NASH: Toward End-to-End Neural Architecture for Generative Semantic Hashing
This work addresses the need for more efficient and theoretically grounded semantic hashing methods in information retrieval systems, representing an incremental advancement by integrating variational inference and rate-distortion theory into an end-to-end framework.
The paper tackles the problem of two-stage training and ad-hoc binary constraint handling in semantic hashing by proposing NASH, an end-to-end neural architecture that treats binary hashing codes as Bernoulli latent variables and uses neural variational inference for training, resulting in significant performance improvements over state-of-the-art models on three public datasets.

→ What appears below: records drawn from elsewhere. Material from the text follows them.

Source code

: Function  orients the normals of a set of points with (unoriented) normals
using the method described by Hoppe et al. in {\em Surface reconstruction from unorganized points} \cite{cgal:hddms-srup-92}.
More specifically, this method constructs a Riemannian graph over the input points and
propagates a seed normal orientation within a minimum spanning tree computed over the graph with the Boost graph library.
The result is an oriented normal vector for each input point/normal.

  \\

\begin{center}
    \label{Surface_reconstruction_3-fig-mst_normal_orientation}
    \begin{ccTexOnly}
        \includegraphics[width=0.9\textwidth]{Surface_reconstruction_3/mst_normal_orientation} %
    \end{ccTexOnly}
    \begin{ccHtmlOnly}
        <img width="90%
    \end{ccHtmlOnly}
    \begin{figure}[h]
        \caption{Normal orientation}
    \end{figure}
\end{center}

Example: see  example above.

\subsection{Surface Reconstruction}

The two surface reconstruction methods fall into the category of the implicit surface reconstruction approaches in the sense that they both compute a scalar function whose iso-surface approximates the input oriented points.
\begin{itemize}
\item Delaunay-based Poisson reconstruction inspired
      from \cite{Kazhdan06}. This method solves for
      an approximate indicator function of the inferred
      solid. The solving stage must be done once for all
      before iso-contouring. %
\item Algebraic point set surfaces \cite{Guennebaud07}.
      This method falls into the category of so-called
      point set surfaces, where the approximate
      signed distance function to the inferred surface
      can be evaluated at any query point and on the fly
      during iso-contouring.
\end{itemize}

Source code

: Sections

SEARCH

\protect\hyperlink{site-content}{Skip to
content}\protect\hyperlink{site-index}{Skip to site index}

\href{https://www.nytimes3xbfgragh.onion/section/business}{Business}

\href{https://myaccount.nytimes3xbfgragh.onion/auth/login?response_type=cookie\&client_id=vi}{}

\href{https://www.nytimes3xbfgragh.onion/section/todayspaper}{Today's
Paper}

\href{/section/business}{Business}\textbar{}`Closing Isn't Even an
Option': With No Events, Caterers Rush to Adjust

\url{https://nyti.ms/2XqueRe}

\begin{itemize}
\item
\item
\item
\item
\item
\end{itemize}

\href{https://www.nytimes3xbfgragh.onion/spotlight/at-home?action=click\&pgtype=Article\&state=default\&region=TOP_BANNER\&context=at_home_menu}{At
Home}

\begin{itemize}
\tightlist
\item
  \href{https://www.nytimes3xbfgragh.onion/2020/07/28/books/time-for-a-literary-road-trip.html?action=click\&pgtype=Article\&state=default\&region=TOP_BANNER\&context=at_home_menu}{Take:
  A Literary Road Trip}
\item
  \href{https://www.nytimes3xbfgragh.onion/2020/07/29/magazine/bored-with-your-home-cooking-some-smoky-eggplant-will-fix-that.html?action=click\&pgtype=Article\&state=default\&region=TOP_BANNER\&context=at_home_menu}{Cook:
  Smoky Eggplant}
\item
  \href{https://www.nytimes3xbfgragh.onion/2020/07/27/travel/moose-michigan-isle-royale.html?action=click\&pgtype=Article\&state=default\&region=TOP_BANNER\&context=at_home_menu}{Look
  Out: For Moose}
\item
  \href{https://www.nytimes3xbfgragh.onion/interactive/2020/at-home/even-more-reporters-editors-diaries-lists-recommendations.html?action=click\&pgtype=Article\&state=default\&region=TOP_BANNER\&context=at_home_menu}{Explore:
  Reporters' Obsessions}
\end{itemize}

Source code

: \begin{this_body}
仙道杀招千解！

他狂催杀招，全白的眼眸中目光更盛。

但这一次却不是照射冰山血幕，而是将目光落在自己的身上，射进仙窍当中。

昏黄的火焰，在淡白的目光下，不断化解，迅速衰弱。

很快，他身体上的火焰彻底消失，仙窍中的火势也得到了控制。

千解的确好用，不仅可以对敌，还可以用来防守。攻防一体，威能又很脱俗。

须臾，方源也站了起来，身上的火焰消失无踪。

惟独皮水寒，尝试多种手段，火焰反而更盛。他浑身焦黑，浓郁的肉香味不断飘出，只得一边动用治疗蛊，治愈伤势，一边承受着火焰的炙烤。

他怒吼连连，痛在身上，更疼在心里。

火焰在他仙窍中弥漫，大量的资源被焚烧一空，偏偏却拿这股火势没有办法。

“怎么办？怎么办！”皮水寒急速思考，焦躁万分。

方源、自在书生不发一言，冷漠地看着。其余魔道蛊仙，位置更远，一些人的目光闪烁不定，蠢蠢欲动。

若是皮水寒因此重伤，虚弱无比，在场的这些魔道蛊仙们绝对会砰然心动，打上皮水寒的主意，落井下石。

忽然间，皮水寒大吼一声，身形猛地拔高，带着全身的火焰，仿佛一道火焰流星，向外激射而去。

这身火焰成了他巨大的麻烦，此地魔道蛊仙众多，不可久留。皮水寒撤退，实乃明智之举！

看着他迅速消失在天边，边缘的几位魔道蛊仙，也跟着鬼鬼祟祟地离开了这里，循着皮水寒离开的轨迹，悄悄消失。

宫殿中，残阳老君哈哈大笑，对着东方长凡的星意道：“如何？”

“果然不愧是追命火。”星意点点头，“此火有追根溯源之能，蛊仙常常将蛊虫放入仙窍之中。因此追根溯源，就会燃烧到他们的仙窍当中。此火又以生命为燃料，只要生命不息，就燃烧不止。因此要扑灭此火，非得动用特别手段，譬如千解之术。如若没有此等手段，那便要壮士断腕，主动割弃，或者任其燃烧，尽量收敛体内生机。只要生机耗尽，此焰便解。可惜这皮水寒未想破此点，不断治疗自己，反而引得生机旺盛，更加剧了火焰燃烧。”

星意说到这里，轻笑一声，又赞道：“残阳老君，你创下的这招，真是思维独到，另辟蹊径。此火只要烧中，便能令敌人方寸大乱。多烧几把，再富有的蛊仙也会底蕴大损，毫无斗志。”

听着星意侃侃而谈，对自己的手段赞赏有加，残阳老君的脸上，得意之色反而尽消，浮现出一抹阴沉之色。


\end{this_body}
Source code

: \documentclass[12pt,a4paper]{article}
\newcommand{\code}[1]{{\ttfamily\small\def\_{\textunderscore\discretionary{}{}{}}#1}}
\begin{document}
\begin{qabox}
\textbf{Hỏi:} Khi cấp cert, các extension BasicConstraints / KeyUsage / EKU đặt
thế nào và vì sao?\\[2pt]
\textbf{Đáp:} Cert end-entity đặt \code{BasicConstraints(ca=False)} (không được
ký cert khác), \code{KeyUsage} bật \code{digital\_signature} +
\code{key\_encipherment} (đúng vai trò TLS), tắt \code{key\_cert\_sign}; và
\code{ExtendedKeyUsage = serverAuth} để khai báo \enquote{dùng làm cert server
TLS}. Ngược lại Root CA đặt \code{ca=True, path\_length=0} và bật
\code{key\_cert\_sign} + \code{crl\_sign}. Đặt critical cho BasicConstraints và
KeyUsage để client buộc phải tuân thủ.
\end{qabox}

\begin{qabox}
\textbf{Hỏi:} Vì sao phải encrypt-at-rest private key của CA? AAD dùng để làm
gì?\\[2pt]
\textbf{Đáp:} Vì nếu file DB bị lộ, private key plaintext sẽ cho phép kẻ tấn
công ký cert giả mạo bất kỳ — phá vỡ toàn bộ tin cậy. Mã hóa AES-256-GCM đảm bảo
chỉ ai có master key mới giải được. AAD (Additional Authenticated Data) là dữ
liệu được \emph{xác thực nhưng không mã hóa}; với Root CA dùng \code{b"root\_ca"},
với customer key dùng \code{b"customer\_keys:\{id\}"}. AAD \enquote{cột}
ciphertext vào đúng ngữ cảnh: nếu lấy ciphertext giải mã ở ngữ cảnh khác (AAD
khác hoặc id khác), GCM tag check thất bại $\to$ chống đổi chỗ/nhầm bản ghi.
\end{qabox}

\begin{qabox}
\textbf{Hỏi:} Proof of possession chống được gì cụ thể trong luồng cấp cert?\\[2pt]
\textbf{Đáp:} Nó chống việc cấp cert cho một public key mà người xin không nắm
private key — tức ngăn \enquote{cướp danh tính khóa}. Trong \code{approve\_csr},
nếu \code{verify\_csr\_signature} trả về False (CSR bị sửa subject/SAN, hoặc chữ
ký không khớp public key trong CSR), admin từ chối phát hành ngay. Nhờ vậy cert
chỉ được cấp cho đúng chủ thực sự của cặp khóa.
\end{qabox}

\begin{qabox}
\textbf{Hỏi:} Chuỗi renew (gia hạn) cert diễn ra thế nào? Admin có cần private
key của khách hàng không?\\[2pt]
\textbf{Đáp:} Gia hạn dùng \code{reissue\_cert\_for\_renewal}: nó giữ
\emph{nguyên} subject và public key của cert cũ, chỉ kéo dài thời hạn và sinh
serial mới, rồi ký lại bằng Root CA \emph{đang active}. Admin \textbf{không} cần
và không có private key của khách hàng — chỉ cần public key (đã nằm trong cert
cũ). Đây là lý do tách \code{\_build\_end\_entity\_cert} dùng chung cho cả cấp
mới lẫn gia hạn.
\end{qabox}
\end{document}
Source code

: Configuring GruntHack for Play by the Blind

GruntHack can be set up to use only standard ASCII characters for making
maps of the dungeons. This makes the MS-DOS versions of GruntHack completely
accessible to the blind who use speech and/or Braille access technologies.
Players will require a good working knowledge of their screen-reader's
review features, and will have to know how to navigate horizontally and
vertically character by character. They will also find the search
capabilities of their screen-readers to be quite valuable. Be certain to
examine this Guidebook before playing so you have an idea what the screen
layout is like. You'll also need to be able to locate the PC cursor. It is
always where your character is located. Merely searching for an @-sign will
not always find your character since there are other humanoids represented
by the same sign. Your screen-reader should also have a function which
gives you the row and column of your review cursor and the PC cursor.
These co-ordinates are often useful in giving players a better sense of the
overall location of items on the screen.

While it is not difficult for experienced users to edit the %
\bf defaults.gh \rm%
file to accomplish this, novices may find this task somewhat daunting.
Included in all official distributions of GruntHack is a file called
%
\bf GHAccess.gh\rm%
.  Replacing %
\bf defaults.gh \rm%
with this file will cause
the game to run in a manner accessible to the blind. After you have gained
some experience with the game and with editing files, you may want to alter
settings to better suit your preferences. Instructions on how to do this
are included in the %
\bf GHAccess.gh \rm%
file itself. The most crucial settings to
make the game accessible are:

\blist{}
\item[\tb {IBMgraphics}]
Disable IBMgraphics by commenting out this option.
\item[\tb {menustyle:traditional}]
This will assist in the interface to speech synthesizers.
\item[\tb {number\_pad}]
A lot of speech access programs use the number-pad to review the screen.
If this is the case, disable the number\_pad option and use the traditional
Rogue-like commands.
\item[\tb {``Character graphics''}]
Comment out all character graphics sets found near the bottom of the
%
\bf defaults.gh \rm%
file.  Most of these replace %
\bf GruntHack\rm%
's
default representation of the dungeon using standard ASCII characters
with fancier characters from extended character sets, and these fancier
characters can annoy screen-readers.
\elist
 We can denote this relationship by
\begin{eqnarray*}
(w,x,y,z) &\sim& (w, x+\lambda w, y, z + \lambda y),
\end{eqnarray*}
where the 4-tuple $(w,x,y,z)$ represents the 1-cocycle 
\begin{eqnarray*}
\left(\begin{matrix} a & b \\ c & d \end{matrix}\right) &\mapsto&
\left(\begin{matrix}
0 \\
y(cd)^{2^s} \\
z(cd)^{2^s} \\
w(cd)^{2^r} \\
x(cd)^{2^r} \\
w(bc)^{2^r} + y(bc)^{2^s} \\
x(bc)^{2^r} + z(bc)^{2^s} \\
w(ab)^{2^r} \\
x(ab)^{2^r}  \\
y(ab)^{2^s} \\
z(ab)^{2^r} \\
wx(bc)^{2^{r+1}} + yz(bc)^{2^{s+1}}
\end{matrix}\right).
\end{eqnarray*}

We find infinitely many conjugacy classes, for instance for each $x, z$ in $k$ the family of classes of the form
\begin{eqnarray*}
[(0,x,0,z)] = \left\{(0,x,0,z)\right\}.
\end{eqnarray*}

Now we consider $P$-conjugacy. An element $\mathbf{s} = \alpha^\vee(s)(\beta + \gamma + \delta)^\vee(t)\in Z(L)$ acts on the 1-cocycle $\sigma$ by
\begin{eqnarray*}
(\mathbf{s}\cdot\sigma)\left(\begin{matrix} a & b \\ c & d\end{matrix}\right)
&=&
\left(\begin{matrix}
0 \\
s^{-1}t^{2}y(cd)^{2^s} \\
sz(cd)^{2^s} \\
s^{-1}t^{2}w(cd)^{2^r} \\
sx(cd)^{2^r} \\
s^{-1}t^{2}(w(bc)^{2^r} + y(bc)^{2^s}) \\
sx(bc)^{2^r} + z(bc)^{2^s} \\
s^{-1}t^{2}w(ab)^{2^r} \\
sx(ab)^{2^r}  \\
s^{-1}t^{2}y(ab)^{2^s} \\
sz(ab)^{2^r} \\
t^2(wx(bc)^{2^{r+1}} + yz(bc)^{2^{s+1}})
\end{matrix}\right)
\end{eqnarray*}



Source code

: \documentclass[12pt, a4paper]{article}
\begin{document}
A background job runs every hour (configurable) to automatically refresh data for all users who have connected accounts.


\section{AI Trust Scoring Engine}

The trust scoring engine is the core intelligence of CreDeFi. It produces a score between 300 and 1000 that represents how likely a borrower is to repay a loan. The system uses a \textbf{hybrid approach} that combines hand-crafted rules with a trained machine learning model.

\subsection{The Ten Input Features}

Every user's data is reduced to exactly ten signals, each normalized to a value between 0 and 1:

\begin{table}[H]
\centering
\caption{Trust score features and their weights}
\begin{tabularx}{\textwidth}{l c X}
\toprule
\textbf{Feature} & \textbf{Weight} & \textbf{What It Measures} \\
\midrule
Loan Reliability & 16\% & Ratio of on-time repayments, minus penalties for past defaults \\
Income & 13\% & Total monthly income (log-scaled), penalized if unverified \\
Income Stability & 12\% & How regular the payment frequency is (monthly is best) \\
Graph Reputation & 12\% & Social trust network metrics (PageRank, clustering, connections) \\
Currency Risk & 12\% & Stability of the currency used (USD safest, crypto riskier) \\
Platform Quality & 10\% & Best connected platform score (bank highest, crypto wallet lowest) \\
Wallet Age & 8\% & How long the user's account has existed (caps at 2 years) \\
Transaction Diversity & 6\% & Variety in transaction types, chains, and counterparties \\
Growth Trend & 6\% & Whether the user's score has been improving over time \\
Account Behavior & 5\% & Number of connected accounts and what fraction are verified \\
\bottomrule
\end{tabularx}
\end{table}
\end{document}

Semantic hashing has become a powerful paradigm for fast similarity search in many information retrieval systems. While fairly successful, previous techniques generally require two-stage training, and the binary constraints are handled ad-hoc. In this paper, we present an end-to-end Neural Architecture for Semantic Hashing (NASH), where the binary hashing codes are treated as Bernoulli latent variables. A neural variational inference framework is proposed for training, where gradients are directly back-propagated through the discrete latent variable to optimize the hash function. We also draw connections between proposed method and rate-distortion theory, which provides a theoretical foundation for the effectiveness of the proposed framework. Experimental results on three public datasets demonstrate that our method significantly outperforms several state-of-the-art models on both unsupervised and supervised scenarios.